The list view shows the date the event was generated, a subject from an MSE, severity, classification, who is assigned or unassigned, date of assignment (or blank), and the user's interest level (responder/interested/all). The user could then click right-click on any item and assign it to any user. The user to whom it is assigned is notified via email of the assignment.
From the list view, the user can click on any event to see the details of the event. The event detail screen shows the details of the event (created date, assigned date, who is assigned, severity, etc). In addition, this screen show a list of MSEs that are related to the event. In phase 3 there remains a one-to-one relationship between MSE and event. In future phases, multiple MSE's can be related with a single event.
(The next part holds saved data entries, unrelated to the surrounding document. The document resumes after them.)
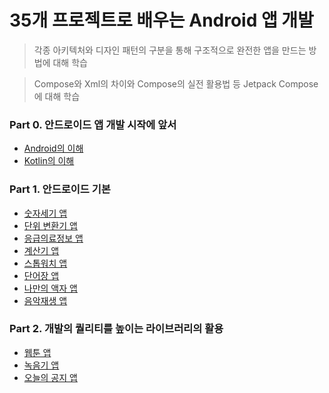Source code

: # 35개 프로젝트로 배우는 Android 앱 개발

> 각종 아키텍처와 디자인 패턴의 구분을 통해 구조적으로 완전한 앱을 만드는 방법에 대해 학습

> Compose와 Xml의 차이와 Compose의 실전 활용법 등 Jetpack Compose에 대해 학습


### Part 0. 안드로이드 앱 개발 시작에 앞서
- [Android의 이해](https://github.com/damon-911/FastCampus/tree/main/Part0/android)
- [Kotlin의 이해](https://github.com/damon-911/FastCampus/tree/main/Part0/kotlin)


### Part 1. 안드로이드 기본
- [숫자세기 앱](https://github.com/damon-911/FastCampus/tree/main/Part1/chapter2)
- [단위 변환기 앱](https://github.com/damon-911/FastCampus/tree/main/Part1/chapter3)
- [응급의료정보 앱](https://github.com/damon-911/FastCampus/tree/main/Part1/chapter4)
- [계산기 앱](https://github.com/damon-911/FastCampus/tree/main/Part1/chapter5)
- [스톱워치 앱](https://github.com/damon-911/FastCampus/tree/main/Part1/chapter6)
- [단어장 앱](https://github.com/damon-911/FastCampus/tree/main/Part1/chapter7)
- [나만의 액자 앱](https://github.com/damon-911/FastCampus/tree/main/Part1/chapter8)
- [음악재생 앱](https://github.com/damon-911/FastCampus/tree/main/Part1/chapter9)


### Part 2. 개발의 퀄리티를 높이는 라이브러리의 활용
- [웹툰 앱](https://github.com/damon-911/FastCampus/tree/main/Part2/chapter1)
- [녹음기 앱](https://github.com/damon-911/FastCampus/tree/main/Part2/chapter2)
- [오늘의 공지 앱](https://github.com/damon-911/FastCampus/tree/main/Part2/chapter3)


<!--
### Part 3. 복잡한 요구사항


### Part 4. Jetpack Compose


### Part 4+. Jetpack Compose 실무심화


### Part 5. 개발부터 배포까지 FINAL
-->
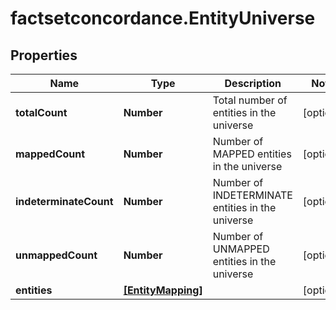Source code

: # factsetconcordance.EntityUniverse

## Properties

Name | Type | Description | Notes
------------ | ------------- | ------------- | -------------
**totalCount** | **Number** | Total number of entities in the universe | [optional] 
**mappedCount** | **Number** | Number of MAPPED entities in the universe | [optional] 
**indeterminateCount** | **Number** | Number of INDETERMINATE entities in the universe | [optional] 
**unmappedCount** | **Number** | Number of UNMAPPED entities in the universe | [optional] 
**entities** | [**[EntityMapping]**](EntityMapping.md) |  | [optional] 



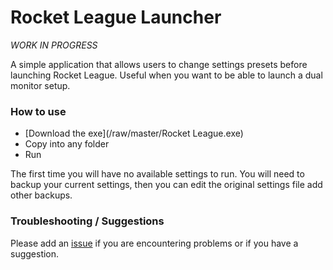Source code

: # Rocket League Launcher

*WORK IN PROGRESS*

A simple application that allows users to change settings presets before launching Rocket League. Useful when you want to be able to launch a dual monitor setup.

### How to use

- [Download the exe](/raw/master/Rocket League.exe)
- Copy into any folder
- Run

The first time you will have no available settings to run. You will need to backup your current settings, then you can edit the original settings file add other backups.

### Troubleshooting / Suggestions

Please add an [issue](/issues) if you are encountering problems or if you have a suggestion.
The event detail screen will also allow the user to create an MSE rule similar to the mail rules created in in phase 2. These rules are used for future classification as new MSEs are received. These classification rules are created by engineers so regex combinitation of subject and body and source fqdn are allowed (to name a few). The rules should be set up for sevrity, classification and :svr:fqdn: where possible.
This phase has a basic historical report based on a date range including: -- MSEs received -- Events created with statistics -- -- Total -- -- By classification -- -- By Severity -- -- Open / Closed -- Statistics -- -- Min, Max, Mean time delay between event creation, event assignment, event completion by severity
This system should be capable of multi-tenancy. We can have more than one customer in the database and each customer will have its own email address to process.
In this phase we add the machine learning features to the system. As a result of the previous phases, the database has data that can be mined and used for training. MSEs have classification, severity and server information or rules have been created to classify the MSEs without the necessary information. The system will now work to find patterns of MSEs so that a single event can be created for multiple MSEs. In addition, new MSEs can be associated with an open event. Finally, new events can be related to historical events that have already been completed.